I am trying to organise DataFrame columns based on the specific rules, but I don't know the way.
For example, I have a DataFrame related to chemistry as shown below. Each row shows the number of chemical bonds in a chemical compound.
OH HO CaO OCa OO NaMg MgNa
0 2 3 2 0 1 1 1
1 0 2 3 4 5 2 0
2 1 2 3 0 0 0 0
In chemistry, OH (Oxygen-Hydrogen) bond is equal to HO (Hydrogen-Oxygen) bond and CaO (Calcium-Oxygen) bond is equal to OCa (Oxygen-Calcium) bond in the meaning.
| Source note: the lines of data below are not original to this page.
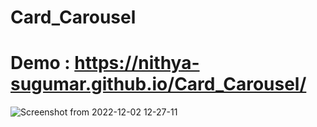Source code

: # Card_Carousel

# Demo : https://nithya-sugumar.github.io/Card_Carousel/


![Screenshot from 2022-12-02 12-27-11](https://user-images.githubusercontent.com/103504901/205233978-4eaf6c03-6af9-4381-80c8-810fb7d6dda3.png)
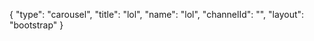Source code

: {
    "type": "carousel",
    "title": "lol",
    "name": "lol",
    "channelId": "",
    "layout": "bootstrap"
}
Thus, I'd like to organise the DataFrame as shown below.
OH CaO OO NaMg
0 5 2 1 2
1 2 7 9 2
2 3 3 0 0
Iām struggling because:
- there are a variety of chemical bonds in my real DataFrame, so it is impossible to organise the information one by one (The number of columns is more than 3,000 and I don't know which kinds of chemical bonds exist and are duplicates.)
- the number of letters depends on each element symbol and some symbols include lowercase (e.g. Hydrogen: H (one letter and only uppercase), Calcium: Ca (Two letters and uppercase & lowercase)
I looked for the same question online and wrote codes by myself, but I was not able to find the way. I would like to know the codes which solve my problem.